The hero, Cesar (Eduardo Noriega), is young, handsome, rich, living a life of luxury and partying. He’s been sexually involved with overheated Nuria (Najwa Nimri), but then falls into a love-at-first-sight situation with Sofia (Penelope Cruz). (This was at one time called sleeping around. Current standards do not even label it.)

Nuria, jealous and possessive, stalks him. There is an automobile crash. Nuria is killed – or is she? Cesar is hideously disfigured – or is he? Starting with just hints at the very beginning (Cesar drives off one morning to find Madrid totally devoid of people or cars…), director Alejandro Amenabar starts to build a variety of scenes and situations which indicate that we are viewing more than one reality here. Are we in Cesar’s dreams? Is Cesar mad?
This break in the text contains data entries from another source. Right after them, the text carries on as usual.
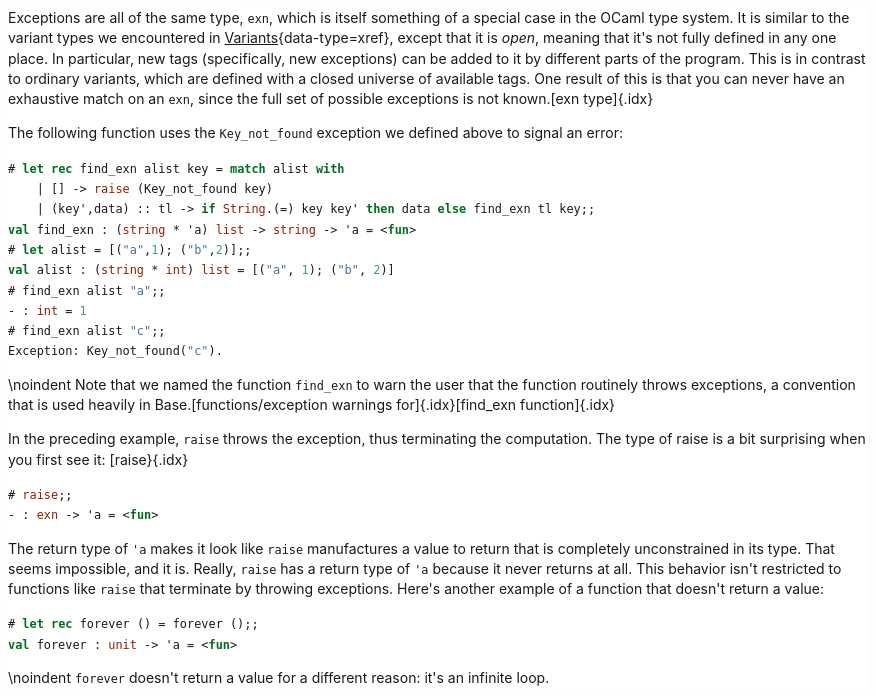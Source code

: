 Exceptions are all of the same type, `exn`, which is itself something
of a special case in the OCaml type system. It is similar to the
variant types we encountered in
[Variants](variants.html#variants){data-type=xref}, except that it is
*open*, meaning that it's not fully defined in any one place. In
particular, new tags (specifically, new exceptions) can be added to it
by different parts of the program. This is in contrast to ordinary
variants, which are defined with a closed universe of available
tags. One result of this is that you can never have an exhaustive
match on an `exn`, since the full set of possible exceptions is not
known.[exn type]{.idx}

The following function uses the `Key_not_found` exception we defined above to
signal an error:

```ocaml env=main
# let rec find_exn alist key = match alist with
    | [] -> raise (Key_not_found key)
    | (key',data) :: tl -> if String.(=) key key' then data else find_exn tl key;;
val find_exn : (string * 'a) list -> string -> 'a = <fun>
# let alist = [("a",1); ("b",2)];;
val alist : (string * int) list = [("a", 1); ("b", 2)]
# find_exn alist "a";;
- : int = 1
# find_exn alist "c";;
Exception: Key_not_found("c").
```

\noindent
Note that we named the function `find_exn` to warn the user that the function
routinely throws exceptions, a convention that is used heavily in
Base.[functions/exception warnings for]{.idx}[find_exn function]{.idx}

In the preceding example, `raise` throws the exception, thus terminating the
computation. The type of raise is a bit surprising when you first see it:
[raise}{.idx}

```ocaml env=main
# raise;;
- : exn -> 'a = <fun>
```

The return type of `'a` makes it look like `raise` manufactures a value to
return that is completely unconstrained in its type. That seems impossible,
and it is. Really, `raise` has a return type of `'a` because it never returns
at all. This behavior isn't restricted to functions like `raise` that
terminate by throwing exceptions. Here's another example of a function that
doesn't return a value:

```ocaml env=main
# let rec forever () = forever ();;
val forever : unit -> 'a = <fun>
```

\noindent
`forever` doesn't return a value for a different reason: it's an infinite
loop.
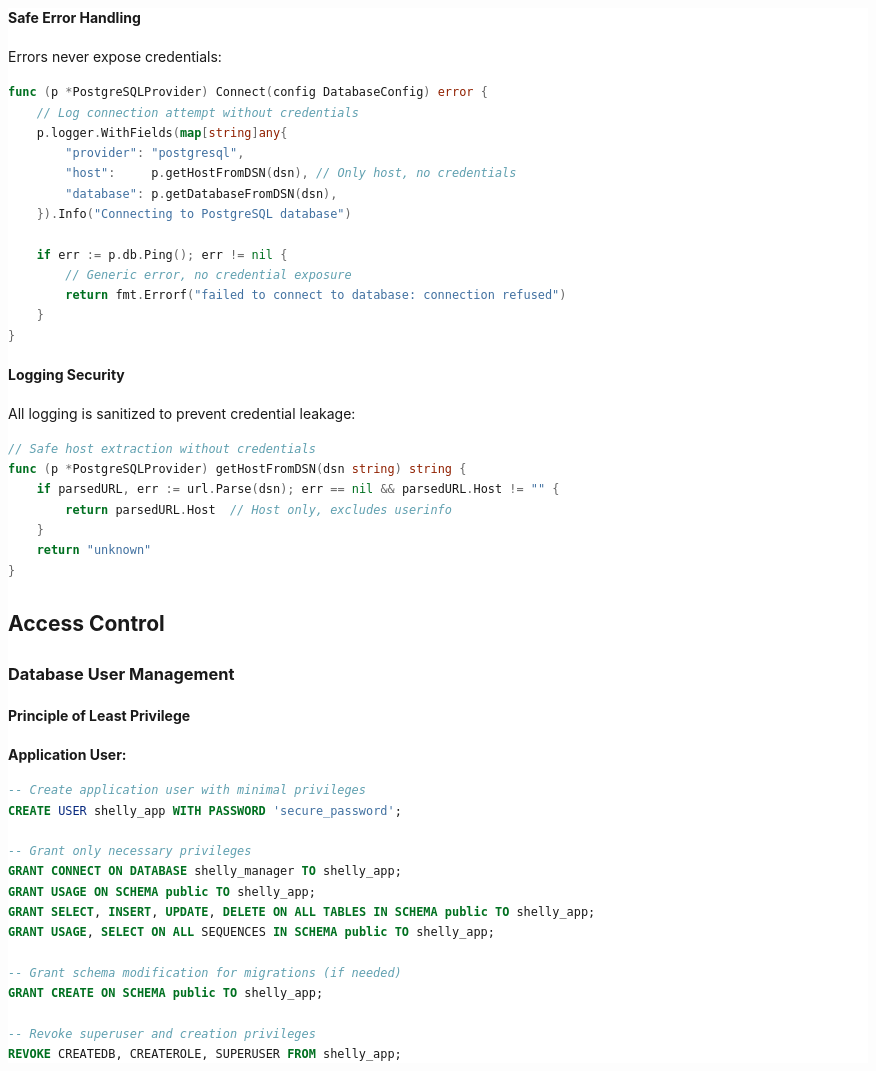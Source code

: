 #### Safe Error Handling

Errors never expose credentials:

```go
func (p *PostgreSQLProvider) Connect(config DatabaseConfig) error {
    // Log connection attempt without credentials
    p.logger.WithFields(map[string]any{
        "provider": "postgresql",
        "host":     p.getHostFromDSN(dsn), // Only host, no credentials
        "database": p.getDatabaseFromDSN(dsn),
    }).Info("Connecting to PostgreSQL database")
    
    if err := p.db.Ping(); err != nil {
        // Generic error, no credential exposure
        return fmt.Errorf("failed to connect to database: connection refused")
    }
}
```

#### Logging Security

All logging is sanitized to prevent credential leakage:

```go
// Safe host extraction without credentials
func (p *PostgreSQLProvider) getHostFromDSN(dsn string) string {
    if parsedURL, err := url.Parse(dsn); err == nil && parsedURL.Host != "" {
        return parsedURL.Host  // Host only, excludes userinfo
    }
    return "unknown"
}
```

## Access Control

### Database User Management

#### Principle of Least Privilege

**Application User:**
```sql
-- Create application user with minimal privileges
CREATE USER shelly_app WITH PASSWORD 'secure_password';

-- Grant only necessary privileges
GRANT CONNECT ON DATABASE shelly_manager TO shelly_app;
GRANT USAGE ON SCHEMA public TO shelly_app;
GRANT SELECT, INSERT, UPDATE, DELETE ON ALL TABLES IN SCHEMA public TO shelly_app;
GRANT USAGE, SELECT ON ALL SEQUENCES IN SCHEMA public TO shelly_app;

-- Grant schema modification for migrations (if needed)
GRANT CREATE ON SCHEMA public TO shelly_app;

-- Revoke superuser and creation privileges
REVOKE CREATEDB, CREATEROLE, SUPERUSER FROM shelly_app;
```
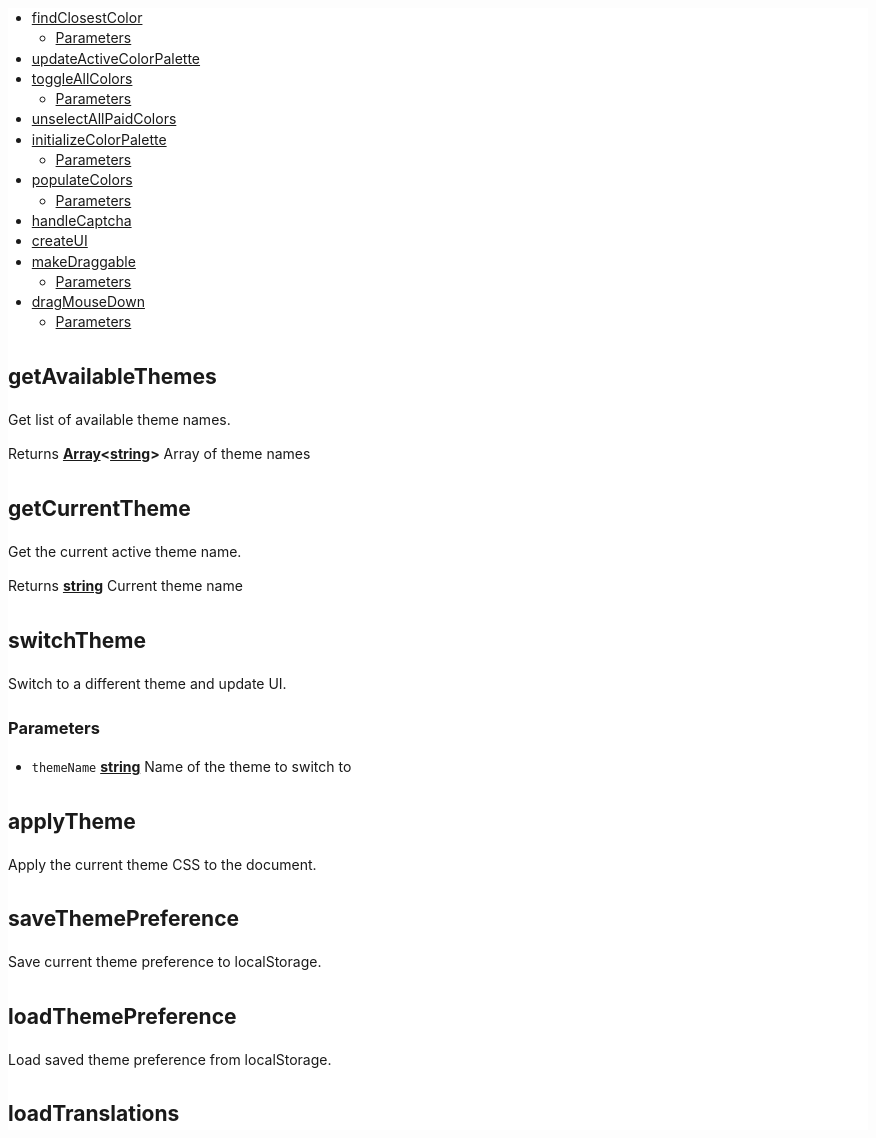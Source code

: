 *   [findClosestColor][61]
    *   [Parameters][62]
*   [updateActiveColorPalette][63]
*   [toggleAllColors][64]
    *   [Parameters][65]
*   [unselectAllPaidColors][66]
*   [initializeColorPalette][67]
    *   [Parameters][68]
*   [populateColors][69]
    *   [Parameters][70]
*   [handleCaptcha][71]
*   [createUI][72]
*   [makeDraggable][73]
    *   [Parameters][74]
*   [dragMouseDown][75]
    *   [Parameters][76]

## getAvailableThemes

Get list of available theme names.

Returns **[Array][77]<[string][78]>** Array of theme names

## getCurrentTheme

Get the current active theme name.

Returns **[string][78]** Current theme name

## switchTheme

Switch to a different theme and update UI.

### Parameters

*   `themeName` **[string][78]** Name of the theme to switch to

## applyTheme

Apply the current theme CSS to the document.

## saveThemePreference

Save current theme preference to localStorage.

## loadThemePreference

Load saved theme preference from localStorage.

## loadTranslations


[1]: #getavailablethemes
[2]: #getcurrenttheme
[3]: #switchtheme
[4]: #parameters
[5]: #applytheme
[6]: #savethemepreference
[7]: #loadthemepreference
[8]: #loadtranslations
[9]: #parameters-1
[10]: #loadlanguagepreference
[11]: #showtranslationwarning
[12]: #parameters-2
[13]: #initializetranslations
[14]: #gettext
[15]: #parameters-3
[16]: #toggle
[17]: #clear
[18]: #setimage
[19]: #parameters-4
[20]: #setposition
[21]: #parameters-5
[22]: #processimageintochunks
[23]: #gettilepixelcolor
[24]: #parameters-6
[25]: #setturnstiletoken
[26]: #parameters-7
[27]: #istokenvalid
[28]: #invalidatetoken
[29]: #ensuretoken
[30]: #parameters-8
[31]: #handlecaptchawithretry
[32]: #handlecaptchafallback
[33]: #inject
[34]: #parameters-9
[35]: #detectlanguage
[36]: #sleep
[37]: #parameters-10
[38]: #waitforselector
[39]: #parameters-11
[40]: #loadturnstile
[41]: #generatepainttoken
[42]: #parameters-12
[43]: #detectsitekey
[44]: #parameters-13
[45]: #t
[46]: #parameters-14
[47]: #showalert
[48]: #parameters-15
[49]: #colordistance
[50]: #parameters-16
[51]: #_rgbtolab
[52]: #parameters-17
[53]: #_lab
[54]: #parameters-18
[55]: #findclosestpalettecolor
[56]: #parameters-19
[57]: #formattime
[58]: #parameters-20
[59]: #calculateestimatedtime
[60]: #parameters-21
[61]: #findclosestcolor
[62]: #parameters-22
[63]: #updateactivecolorpalette
[64]: #toggleallcolors
[65]: #parameters-23
[66]: #unselectallpaidcolors
[67]: #initializecolorpalette
[68]: #parameters-24
[69]: #populatecolors
[70]: #parameters-25
[71]: #handlecaptcha
[72]: #createui
[73]: #makedraggable
[74]: #parameters-26
[75]: #dragmousedown
[76]: #parameters-27
[77]: https://developer.mozilla.org/docs/Web/JavaScript/Reference/Global_Objects/Array
[78]: https://developer.mozilla.org/docs/Web/JavaScript/Reference/Global_Objects/String
[79]: https://developer.mozilla.org/docs/Web/JavaScript/Reference/Global_Objects/Promise
[80]: https://developer.mozilla.org/docs/Web/JavaScript/Reference/Global_Objects/Object
[81]: https://developer.mozilla.org/docs/Web/JavaScript/Reference/Global_Objects/Boolean
[82]: https://developer.mozilla.org/docs/Web/JavaScript/Reference/Global_Objects/Number
[83]: https://developer.mozilla.org/docs/Web/JavaScript/Reference/Global_Objects/Error
[84]: https://developer.mozilla.org/docs/Web/JavaScript/Reference/Statements/function
[85]: https://developer.mozilla.org/docs/Web/API/Element
[86]: https://developer.mozilla.org/docs/Web/API/MouseEvent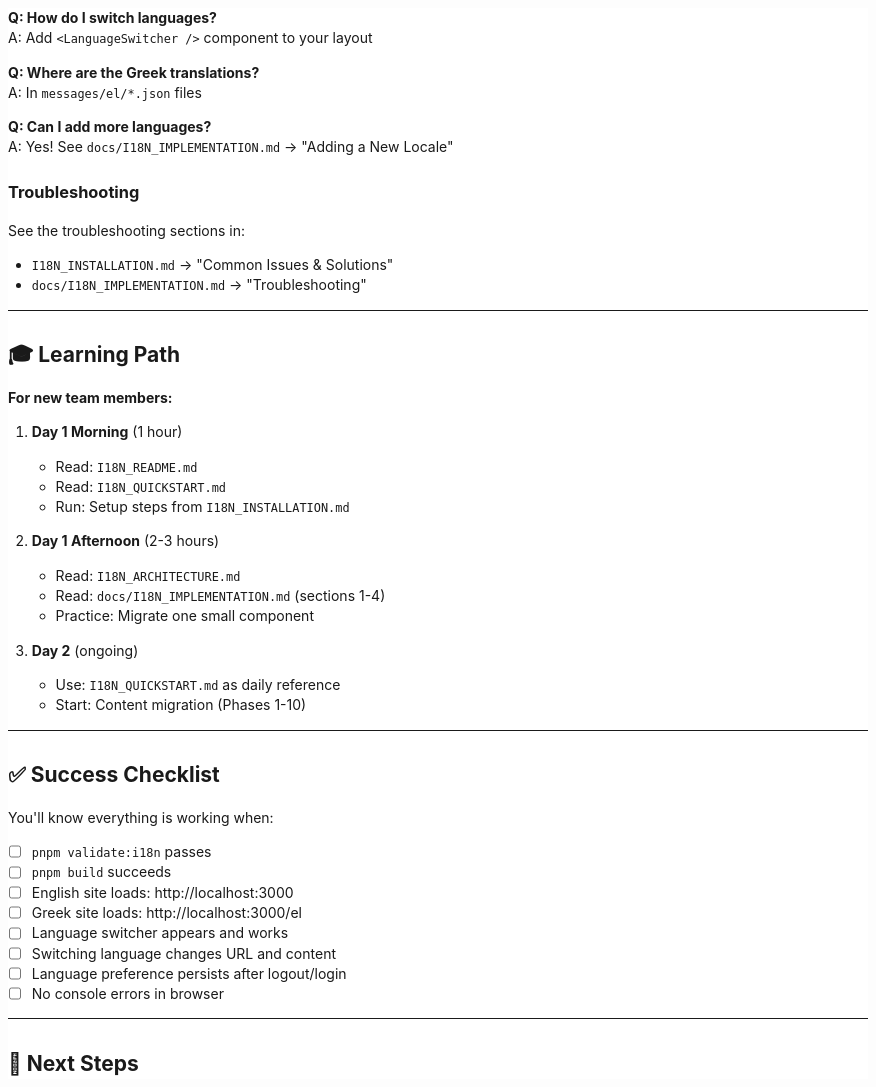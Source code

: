 **Q: How do I switch languages?**  
A: Add `<LanguageSwitcher />` component to your layout

**Q: Where are the Greek translations?**  
A: In `messages/el/*.json` files

**Q: Can I add more languages?**  
A: Yes! See `docs/I18N_IMPLEMENTATION.md` → "Adding a New Locale"

### Troubleshooting

See the troubleshooting sections in:
- `I18N_INSTALLATION.md` → "Common Issues & Solutions"
- `docs/I18N_IMPLEMENTATION.md` → "Troubleshooting"

---

## 🎓 Learning Path

**For new team members:**

1. **Day 1 Morning** (1 hour)
   - Read: `I18N_README.md`
   - Read: `I18N_QUICKSTART.md`
   - Run: Setup steps from `I18N_INSTALLATION.md`

2. **Day 1 Afternoon** (2-3 hours)
   - Read: `I18N_ARCHITECTURE.md`
   - Read: `docs/I18N_IMPLEMENTATION.md` (sections 1-4)
   - Practice: Migrate one small component

3. **Day 2** (ongoing)
   - Use: `I18N_QUICKSTART.md` as daily reference
   - Start: Content migration (Phases 1-10)

---

## ✅ Success Checklist

You'll know everything is working when:

- [ ] `pnpm validate:i18n` passes
- [ ] `pnpm build` succeeds
- [ ] English site loads: http://localhost:3000
- [ ] Greek site loads: http://localhost:3000/el
- [ ] Language switcher appears and works
- [ ] Switching language changes URL and content
- [ ] Language preference persists after logout/login
- [ ] No console errors in browser

---

## 🚀 Next Steps
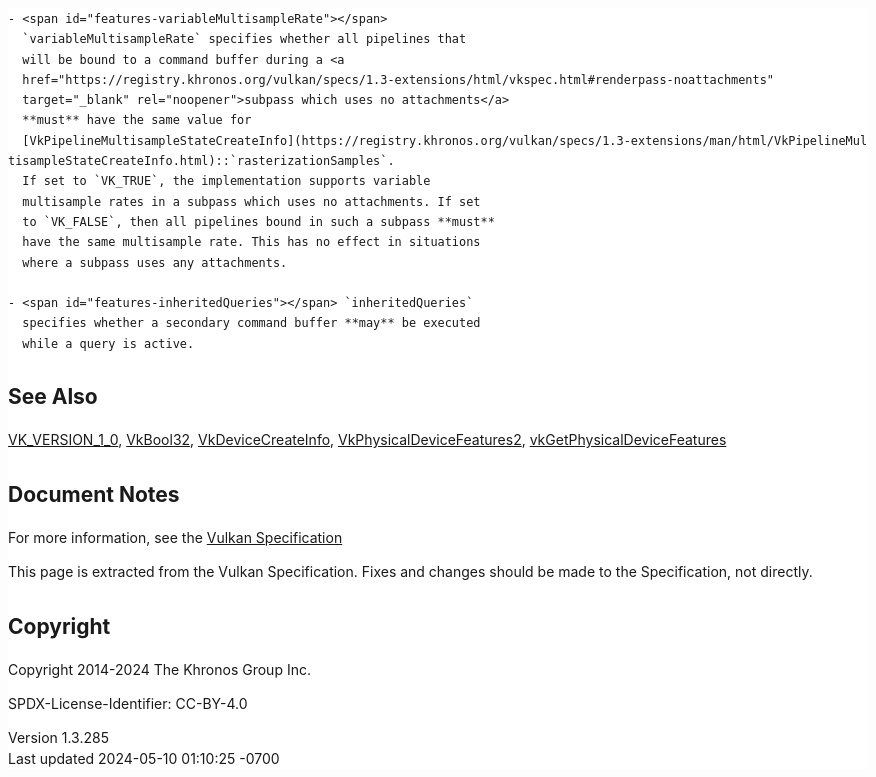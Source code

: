     - <span id="features-variableMultisampleRate"></span>
      `variableMultisampleRate` specifies whether all pipelines that
      will be bound to a command buffer during a <a
      href="https://registry.khronos.org/vulkan/specs/1.3-extensions/html/vkspec.html#renderpass-noattachments"
      target="_blank" rel="noopener">subpass which uses no attachments</a>
      **must** have the same value for
      [VkPipelineMultisampleStateCreateInfo](https://registry.khronos.org/vulkan/specs/1.3-extensions/man/html/VkPipelineMultisampleStateCreateInfo.html)::`rasterizationSamples`.
      If set to `VK_TRUE`, the implementation supports variable
      multisample rates in a subpass which uses no attachments. If set
      to `VK_FALSE`, then all pipelines bound in such a subpass **must**
      have the same multisample rate. This has no effect in situations
      where a subpass uses any attachments.

    - <span id="features-inheritedQueries"></span> `inheritedQueries`
      specifies whether a secondary command buffer **may** be executed
      while a query is active.

## <a href="#_see_also" class="anchor"></a>See Also

[VK_VERSION_1_0](https://registry.khronos.org/vulkan/specs/1.3-extensions/man/html/VK_VERSION_1_0.html), [VkBool32](https://registry.khronos.org/vulkan/specs/1.3-extensions/man/html/VkBool32.html),
[VkDeviceCreateInfo](https://registry.khronos.org/vulkan/specs/1.3-extensions/man/html/VkDeviceCreateInfo.html),
[VkPhysicalDeviceFeatures2](https://registry.khronos.org/vulkan/specs/1.3-extensions/man/html/VkPhysicalDeviceFeatures2.html),
[vkGetPhysicalDeviceFeatures](https://registry.khronos.org/vulkan/specs/1.3-extensions/man/html/vkGetPhysicalDeviceFeatures.html)

## <a href="#_document_notes" class="anchor"></a>Document Notes

For more information, see the <a
href="https://registry.khronos.org/vulkan/specs/1.3-extensions/html/vkspec.html#VkPhysicalDeviceFeatures"
target="_blank" rel="noopener">Vulkan Specification</a>

This page is extracted from the Vulkan Specification. Fixes and changes
should be made to the Specification, not directly.

## <a href="#_copyright" class="anchor"></a>Copyright

Copyright 2014-2024 The Khronos Group Inc.

SPDX-License-Identifier: CC-BY-4.0

Version 1.3.285  
Last updated 2024-05-10 01:10:25 -0700
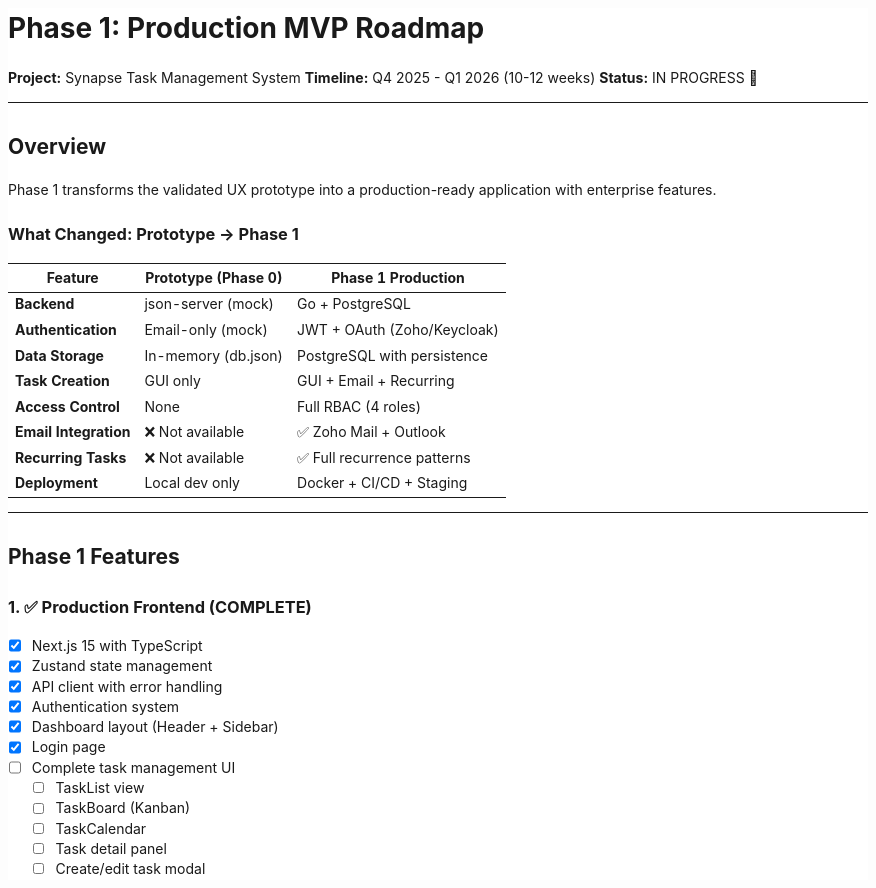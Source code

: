 # Phase 1: Production MVP Roadmap

**Project:** Synapse Task Management System
**Timeline:** Q4 2025 - Q1 2026 (10-12 weeks)
**Status:** IN PROGRESS 🚧

---

## Overview

Phase 1 transforms the validated UX prototype into a production-ready application with enterprise features.

### What Changed: Prototype → Phase 1

| Feature | Prototype (Phase 0) | Phase 1 Production |
|---------|---------------------|-------------------|
| **Backend** | json-server (mock) | Go + PostgreSQL |
| **Authentication** | Email-only (mock) | JWT + OAuth (Zoho/Keycloak) |
| **Data Storage** | In-memory (db.json) | PostgreSQL with persistence |
| **Task Creation** | GUI only | GUI + Email + Recurring |
| **Access Control** | None | Full RBAC (4 roles) |
| **Email Integration** | ❌ Not available | ✅ Zoho Mail + Outlook |
| **Recurring Tasks** | ❌ Not available | ✅ Full recurrence patterns |
| **Deployment** | Local dev only | Docker + CI/CD + Staging |

---

## Phase 1 Features

### 1. ✅ Production Frontend (COMPLETE)
- [x] Next.js 15 with TypeScript
- [x] Zustand state management
- [x] API client with error handling
- [x] Authentication system
- [x] Dashboard layout (Header + Sidebar)
- [x] Login page
- [ ] Complete task management UI
  - [ ] TaskList view
  - [ ] TaskBoard (Kanban)
  - [ ] TaskCalendar
  - [ ] Task detail panel
  - [ ] Create/edit task modal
Once this question is posed, things bog down rather quickly until it all gets explained in a rush at the very end, which is, of course, the modus operandi of thrillers. Hints are provided, of course, but it is not a mystery in the sense of a great game to play like an Agatha Christie clue hunt. So the real test as to whether you will stay awake is whether you like the hero enough to care what happens to him. He was charming before the accident, really, but afterwards the charm disappears, the spoiled youth emerges, and the character is utterly drowned in self pity. Very quickly it becomes hard to care, even annoying.

Banish any thought that this might be a thoughtful or insightful parable; it simply doesn’t get under the surface enough to sustain that level of discourse. What the film does do is to veer into cryonics and virtual realities, yet another spin in this new family of alternate world movies (The Matrix, The Truman Show) with great fathers or computers overseeing our lives with or without our knowledge. That these movies all follow a similar theme (though they are all very different from one another) leads one to speculate that perhaps the generation which is generally the biggest audience for these films is intrigued with the idea of giving up responsibility and blaming all that is wrong in the world on unknown outside forces. If that is really the case we are in bigger trouble than I thought.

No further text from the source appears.